The vacuum forming method of the present invention is useful when vacuum forming a large, complex-shaped molded article such as an automobile instrument panel.

[Prior Art] Automobile instrument panels and the like are constructed of a hard base, a backing layer made of foam, and a skin made of a resilient skin material made of vinyl chloride resin or the like. Then, the skin is formed into a predetermined shape by vacuum forming, and is integrally covered with a base formed by injection molding or the like.

When shaping the skin into a predetermined shape, the peripheral edge of the sheet-like skin is held with a plurality of clamps and heated to a softening temperature. Then, it is shaped into a predetermined shape by being held between a mold consisting of a convex mold and a concave mold having a predetermined shape.

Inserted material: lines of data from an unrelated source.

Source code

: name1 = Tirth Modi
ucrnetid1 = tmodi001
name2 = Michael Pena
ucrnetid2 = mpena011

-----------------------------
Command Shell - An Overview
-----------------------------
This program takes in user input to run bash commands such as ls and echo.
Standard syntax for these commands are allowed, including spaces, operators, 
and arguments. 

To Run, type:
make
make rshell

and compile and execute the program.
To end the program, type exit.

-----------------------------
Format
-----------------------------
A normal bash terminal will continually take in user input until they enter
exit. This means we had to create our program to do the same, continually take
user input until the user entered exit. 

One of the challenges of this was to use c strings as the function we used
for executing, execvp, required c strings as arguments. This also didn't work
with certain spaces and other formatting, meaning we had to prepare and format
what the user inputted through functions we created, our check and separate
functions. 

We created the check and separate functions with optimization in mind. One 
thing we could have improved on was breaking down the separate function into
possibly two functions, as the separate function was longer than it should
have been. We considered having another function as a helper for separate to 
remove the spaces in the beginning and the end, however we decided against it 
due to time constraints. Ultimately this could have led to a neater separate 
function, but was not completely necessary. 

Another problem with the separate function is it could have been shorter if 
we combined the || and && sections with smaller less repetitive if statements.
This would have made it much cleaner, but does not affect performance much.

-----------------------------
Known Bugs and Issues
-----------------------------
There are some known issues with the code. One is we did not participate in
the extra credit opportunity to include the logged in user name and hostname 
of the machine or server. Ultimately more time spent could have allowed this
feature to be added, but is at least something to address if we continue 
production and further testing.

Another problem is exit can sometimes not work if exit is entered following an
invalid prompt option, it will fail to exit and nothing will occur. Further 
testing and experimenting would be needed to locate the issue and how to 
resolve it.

By the way, internal stress may remain when forming the skin into a sheet shape, and this stress may act during vacuum forming, causing the skin after molding to shrink significantly in the roll direction. Therefore, conventionally, after vacuum forming, the skin is held with clamps until it is cooled and solidified. However, when shaping the skin into the shape of an instrument panel with large irregularities, the thickness of the skin material becomes thinner because the convex parts are extremely stretched, and in extreme cases, it may even tear. . Furthermore, since the thickness of the backing layer of the epidermis also differs locally, there has been a problem in that the tactile sensation differs locally. In addition,
By increasing the size of the sheet-shaped skin and keeping it in a relaxed state, it is possible to prevent the sheet from becoming thicker and tearing. However, it is still strongly stretched locally, and it is inevitable that differences in wall thickness will occur. In addition, there is a lot of material loss and the yield is poor.

Therefore, Japanese Unexamined Patent Publication No. 59-120456 discloses a vacuum forming method in which a plurality of clamps are opened in stages depending on the degree of pressing against the convex skin. That is, by opening the clamp near the convex portion before the other clamps, the skin in that area is not stretched, thereby preventing the skin from becoming thinner.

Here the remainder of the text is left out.